What is required:
Below are the records; pull every line that includes "Serviceで継続的な統合および配信".

Saved entries
-=-=-=-=-

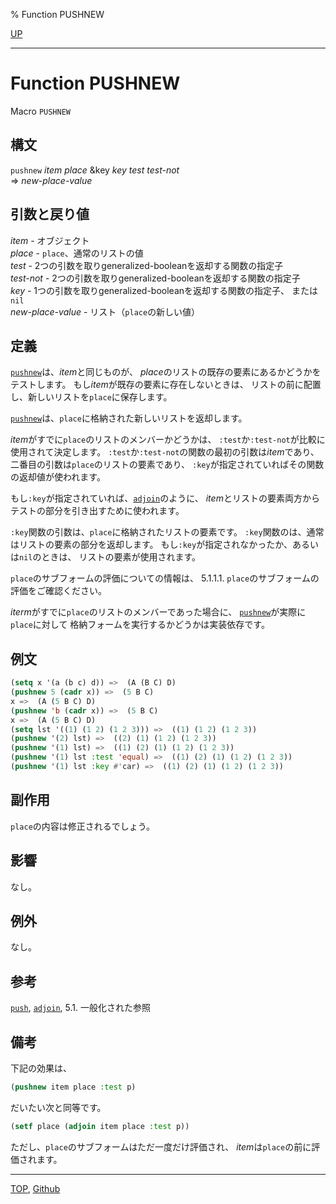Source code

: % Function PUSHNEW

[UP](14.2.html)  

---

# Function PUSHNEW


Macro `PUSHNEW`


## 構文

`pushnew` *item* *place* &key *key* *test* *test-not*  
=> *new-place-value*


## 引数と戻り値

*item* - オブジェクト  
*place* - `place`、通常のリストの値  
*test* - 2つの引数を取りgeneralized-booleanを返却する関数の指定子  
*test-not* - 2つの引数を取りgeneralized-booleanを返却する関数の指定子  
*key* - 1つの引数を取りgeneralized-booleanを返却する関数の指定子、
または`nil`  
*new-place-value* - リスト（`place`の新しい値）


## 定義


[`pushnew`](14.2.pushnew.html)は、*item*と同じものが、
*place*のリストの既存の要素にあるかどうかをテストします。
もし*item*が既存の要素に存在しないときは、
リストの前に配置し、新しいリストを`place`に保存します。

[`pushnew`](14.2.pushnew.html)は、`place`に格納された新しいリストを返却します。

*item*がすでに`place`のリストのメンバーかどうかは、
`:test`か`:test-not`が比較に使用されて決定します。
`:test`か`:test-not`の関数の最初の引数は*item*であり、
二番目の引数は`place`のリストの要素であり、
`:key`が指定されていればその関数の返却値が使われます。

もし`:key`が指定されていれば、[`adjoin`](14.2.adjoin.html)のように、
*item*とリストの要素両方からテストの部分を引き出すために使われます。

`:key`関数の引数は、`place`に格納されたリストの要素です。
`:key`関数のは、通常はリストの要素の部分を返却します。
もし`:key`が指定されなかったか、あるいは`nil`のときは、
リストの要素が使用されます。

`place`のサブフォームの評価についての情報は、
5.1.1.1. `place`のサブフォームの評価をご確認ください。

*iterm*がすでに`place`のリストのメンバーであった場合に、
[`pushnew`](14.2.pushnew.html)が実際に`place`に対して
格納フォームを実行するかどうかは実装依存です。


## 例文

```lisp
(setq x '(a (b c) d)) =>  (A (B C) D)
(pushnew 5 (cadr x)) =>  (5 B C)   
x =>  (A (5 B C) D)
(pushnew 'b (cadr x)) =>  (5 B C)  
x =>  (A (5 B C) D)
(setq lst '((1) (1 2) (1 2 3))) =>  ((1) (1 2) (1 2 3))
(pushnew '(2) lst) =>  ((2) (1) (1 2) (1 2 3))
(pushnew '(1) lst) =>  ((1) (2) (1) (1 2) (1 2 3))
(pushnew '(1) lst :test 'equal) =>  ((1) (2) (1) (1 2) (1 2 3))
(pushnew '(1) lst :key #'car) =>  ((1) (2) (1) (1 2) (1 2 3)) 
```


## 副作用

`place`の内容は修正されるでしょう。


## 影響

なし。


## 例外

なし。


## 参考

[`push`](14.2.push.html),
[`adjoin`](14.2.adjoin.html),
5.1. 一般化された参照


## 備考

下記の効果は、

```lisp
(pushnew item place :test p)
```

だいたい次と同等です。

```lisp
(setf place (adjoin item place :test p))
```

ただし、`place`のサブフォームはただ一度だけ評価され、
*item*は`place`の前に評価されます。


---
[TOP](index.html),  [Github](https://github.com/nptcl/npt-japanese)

-=-=-=-=-

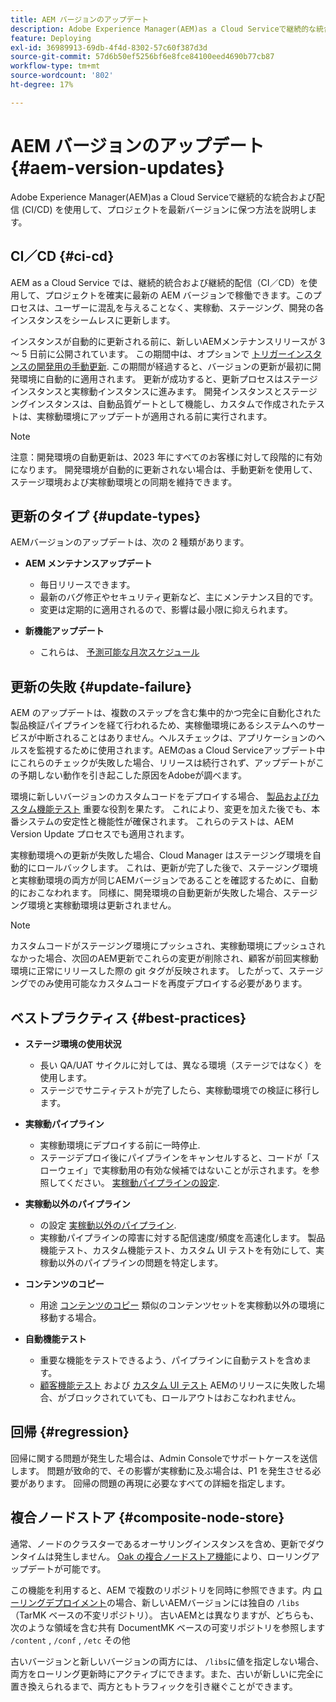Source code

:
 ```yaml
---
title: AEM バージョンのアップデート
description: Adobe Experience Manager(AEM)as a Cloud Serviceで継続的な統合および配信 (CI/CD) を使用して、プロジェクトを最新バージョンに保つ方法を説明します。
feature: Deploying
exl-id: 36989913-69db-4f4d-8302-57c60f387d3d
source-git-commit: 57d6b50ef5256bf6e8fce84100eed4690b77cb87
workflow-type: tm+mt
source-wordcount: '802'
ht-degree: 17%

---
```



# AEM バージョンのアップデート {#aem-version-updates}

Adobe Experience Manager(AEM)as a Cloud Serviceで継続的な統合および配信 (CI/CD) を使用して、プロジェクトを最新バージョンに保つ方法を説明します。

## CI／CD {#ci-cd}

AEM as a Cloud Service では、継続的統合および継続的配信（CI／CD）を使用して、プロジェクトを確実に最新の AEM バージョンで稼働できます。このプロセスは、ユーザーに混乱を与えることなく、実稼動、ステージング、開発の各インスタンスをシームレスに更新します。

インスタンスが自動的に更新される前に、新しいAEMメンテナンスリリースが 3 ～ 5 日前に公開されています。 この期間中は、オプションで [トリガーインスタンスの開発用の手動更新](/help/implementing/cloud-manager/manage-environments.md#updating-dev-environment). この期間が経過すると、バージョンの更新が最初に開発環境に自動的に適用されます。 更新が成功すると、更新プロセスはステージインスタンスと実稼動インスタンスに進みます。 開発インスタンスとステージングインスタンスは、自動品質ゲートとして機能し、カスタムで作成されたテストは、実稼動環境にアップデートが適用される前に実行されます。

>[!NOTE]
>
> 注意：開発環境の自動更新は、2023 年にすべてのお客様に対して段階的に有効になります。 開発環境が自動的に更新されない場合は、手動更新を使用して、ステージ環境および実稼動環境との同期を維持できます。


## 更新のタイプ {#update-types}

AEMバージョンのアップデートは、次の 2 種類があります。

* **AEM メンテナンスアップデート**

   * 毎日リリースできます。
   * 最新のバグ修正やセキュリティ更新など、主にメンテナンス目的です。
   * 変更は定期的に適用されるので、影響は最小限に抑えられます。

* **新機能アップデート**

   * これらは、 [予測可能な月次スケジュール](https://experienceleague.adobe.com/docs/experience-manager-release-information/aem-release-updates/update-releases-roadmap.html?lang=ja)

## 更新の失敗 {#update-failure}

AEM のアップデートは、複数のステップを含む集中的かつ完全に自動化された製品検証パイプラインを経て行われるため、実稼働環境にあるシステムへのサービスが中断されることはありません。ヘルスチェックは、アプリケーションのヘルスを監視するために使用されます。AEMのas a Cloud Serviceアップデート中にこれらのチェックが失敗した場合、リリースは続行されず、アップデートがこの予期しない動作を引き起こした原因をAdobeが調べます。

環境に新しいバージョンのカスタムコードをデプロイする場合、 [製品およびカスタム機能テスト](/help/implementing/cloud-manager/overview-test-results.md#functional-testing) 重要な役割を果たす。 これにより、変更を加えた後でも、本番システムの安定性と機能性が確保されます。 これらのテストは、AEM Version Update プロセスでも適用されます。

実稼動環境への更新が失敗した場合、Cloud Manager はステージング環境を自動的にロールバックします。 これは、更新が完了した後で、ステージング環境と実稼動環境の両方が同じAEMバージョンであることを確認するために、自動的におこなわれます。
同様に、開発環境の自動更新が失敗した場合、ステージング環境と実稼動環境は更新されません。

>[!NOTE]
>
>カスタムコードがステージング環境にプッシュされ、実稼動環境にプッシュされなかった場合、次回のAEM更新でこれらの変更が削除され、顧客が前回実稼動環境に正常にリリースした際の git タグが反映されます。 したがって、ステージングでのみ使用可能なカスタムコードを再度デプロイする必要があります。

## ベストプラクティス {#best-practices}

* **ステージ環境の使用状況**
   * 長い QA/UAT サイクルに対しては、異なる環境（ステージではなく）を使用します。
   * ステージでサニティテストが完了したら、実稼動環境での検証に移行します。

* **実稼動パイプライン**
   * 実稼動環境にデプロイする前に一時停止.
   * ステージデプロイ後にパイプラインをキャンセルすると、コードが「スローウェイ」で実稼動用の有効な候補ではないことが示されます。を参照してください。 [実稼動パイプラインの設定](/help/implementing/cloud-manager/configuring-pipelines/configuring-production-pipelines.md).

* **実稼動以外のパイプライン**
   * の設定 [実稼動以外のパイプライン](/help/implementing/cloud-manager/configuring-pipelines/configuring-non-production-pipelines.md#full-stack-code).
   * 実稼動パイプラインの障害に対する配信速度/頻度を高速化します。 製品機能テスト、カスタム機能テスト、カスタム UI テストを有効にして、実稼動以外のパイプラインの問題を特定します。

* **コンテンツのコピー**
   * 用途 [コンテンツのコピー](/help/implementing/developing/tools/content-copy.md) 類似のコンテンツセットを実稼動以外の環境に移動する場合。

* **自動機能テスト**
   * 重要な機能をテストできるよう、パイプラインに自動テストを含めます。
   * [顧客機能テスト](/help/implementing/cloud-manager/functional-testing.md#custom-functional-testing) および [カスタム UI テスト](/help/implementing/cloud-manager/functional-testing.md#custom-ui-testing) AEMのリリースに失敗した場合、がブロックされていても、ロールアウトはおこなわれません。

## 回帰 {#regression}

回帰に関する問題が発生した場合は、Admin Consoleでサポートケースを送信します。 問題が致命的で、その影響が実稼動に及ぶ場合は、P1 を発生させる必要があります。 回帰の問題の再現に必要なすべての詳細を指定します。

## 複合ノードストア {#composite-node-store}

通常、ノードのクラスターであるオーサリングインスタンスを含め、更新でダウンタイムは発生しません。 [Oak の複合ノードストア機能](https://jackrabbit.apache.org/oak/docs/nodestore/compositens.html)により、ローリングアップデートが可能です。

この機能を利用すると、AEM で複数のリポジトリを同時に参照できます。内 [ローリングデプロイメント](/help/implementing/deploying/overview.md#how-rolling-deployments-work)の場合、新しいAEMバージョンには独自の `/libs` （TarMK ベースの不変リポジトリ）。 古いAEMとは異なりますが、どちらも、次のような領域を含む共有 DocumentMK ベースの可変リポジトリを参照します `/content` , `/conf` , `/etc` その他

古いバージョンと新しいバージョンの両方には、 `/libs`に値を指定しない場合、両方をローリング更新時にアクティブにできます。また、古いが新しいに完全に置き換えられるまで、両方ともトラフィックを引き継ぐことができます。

-=-=-=-=-

Solution to the problem:
description: Adobe Experience Manager(AEM)as a Cloud Serviceで継続的な統合および配信 (CI/CD) を使用して、プロジェクトを最新バージョンに保つ方法を説明します。
Adobe Experience Manager(AEM)as a Cloud Serviceで継続的な統合および配信 (CI/CD) を使用して、プロジェクトを最新バージョンに保つ方法を説明します。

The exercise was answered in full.